Knepper has studied, translated, and wrestled in both his dissertation and a recently published book with the written work of a 6th-century philosopher. He shared one of Dionysius the Areopagite’s ancient texts—and the complex idea of ineffability—with Kolar and other painting students last year as an annual installment of the Professor Project. Each fall for the past 10 years, Angela Battle, professor of art, has asked her students to nominate professors in other disciplines whose scholarship is of interest. With her guidance, they narrow down the selection to one; past visiting scholars have introduced students to black holes, social location, minimalist poetry, orangutan communication, and more.

Last fall’s painting students discussed and journeyed into unfamiliar territory, the idea of experience that cannot be expressed or described in words, the challenge of leaving behind everything they know, of approaching a slice of life without putting it in context. The resulting artwork that emerged was diverse. Realism and abstraction. A triptych of painted landscape, an installation of multidimensional mixed media. Some students found expression in light and shadow, some in shape, some in Christ figures. Myriah Kolar chose everything.

“While black is the color of nothing, white is the color of everything,” says Kolar, ED’14, describing the physics of visible light in which black absorbs all colors and reflects nothing back to the human eye while white reflects and is the presence of all colors. “It was a hard move to do just a white canvas. People think you weren’t motivated. I realized this was the only thing I was comfortable doing, and I took a leap.”

Exposing art students to issues and ideas outside their academic focus helps them develop as artists, says Battle. Inspiration and creation don’t happen in a vacuum. Art doesn’t emerge from and exist only in the studio. “Artists work with the world at large. They bear witness to our times,” she explains. “‘Look around you. Pay attention to what you pay attention to,’ I like to remind my students.”

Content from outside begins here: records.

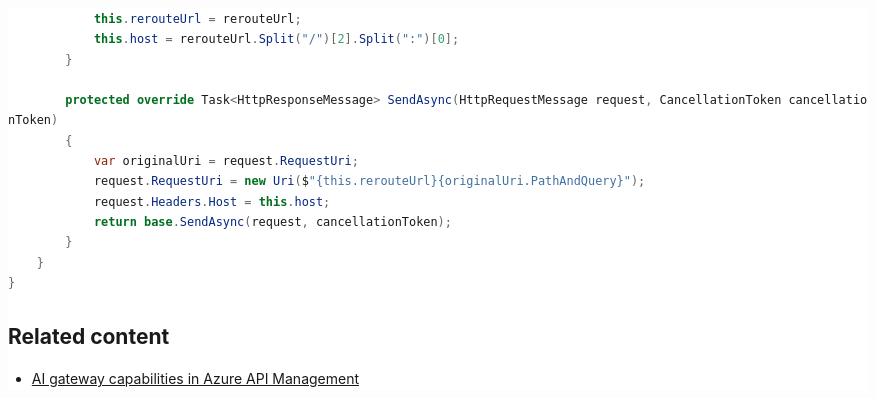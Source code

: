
 ```csharp
            this.rerouteUrl = rerouteUrl;
            this.host = rerouteUrl.Split("/")[2].Split(":")[0];
        }

        protected override Task<HttpResponseMessage> SendAsync(HttpRequestMessage request, CancellationToken cancellationToken)
        {
            var originalUri = request.RequestUri;
            request.RequestUri = new Uri($"{this.rerouteUrl}{originalUri.PathAndQuery}");
            request.Headers.Host = this.host;
            return base.SendAsync(request, cancellationToken);
        }
    }
}
```

## Related content

* [AI gateway capabilities in Azure API Management](genai-gateway-capabilities.md)
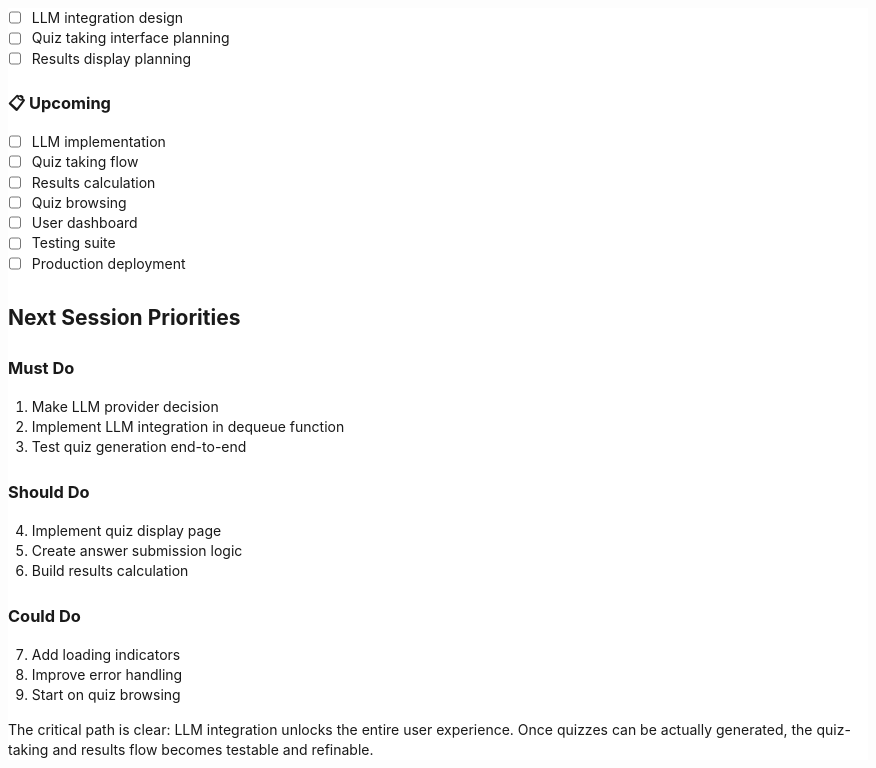 - [ ] LLM integration design
- [ ] Quiz taking interface planning
- [ ] Results display planning

### 📋 Upcoming

- [ ] LLM implementation
- [ ] Quiz taking flow
- [ ] Results calculation
- [ ] Quiz browsing
- [ ] User dashboard
- [ ] Testing suite
- [ ] Production deployment

## Next Session Priorities

### Must Do

1. Make LLM provider decision
2. Implement LLM integration in dequeue function
3. Test quiz generation end-to-end

### Should Do

4. Implement quiz display page
5. Create answer submission logic
6. Build results calculation

### Could Do

7. Add loading indicators
8. Improve error handling
9. Start on quiz browsing

The critical path is clear: LLM integration unlocks the entire user experience. Once quizzes can be actually generated, the quiz-taking and results flow becomes testable and refinable.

Knepper says the experience was valuable for his students as well. “Here’s something we’d been talking about abstractly for three months. Then we got to see how others interpreted,” he says. “Anytime students can see what’s happening within the walls of another classroom, it’s a rewarding, enriching opportunity.”

Kolar says her Drake experience heightened not only her artistic skillset but also her art appreciation—discovering art as another means of communication. “Language holds so much power,” she says. “Art is a language in itself.”

Kolar’s Ineffability was selected for the 43rd Annual Juried Student Art Exhibition, held in Anderson Gallery last spring. Faculty from the Department of Art and Design chose the painting to receive this year’s Provost Purchase Award. The canvas is currently displayed in the Office of the Provost and will become part of the University’s permanent collection.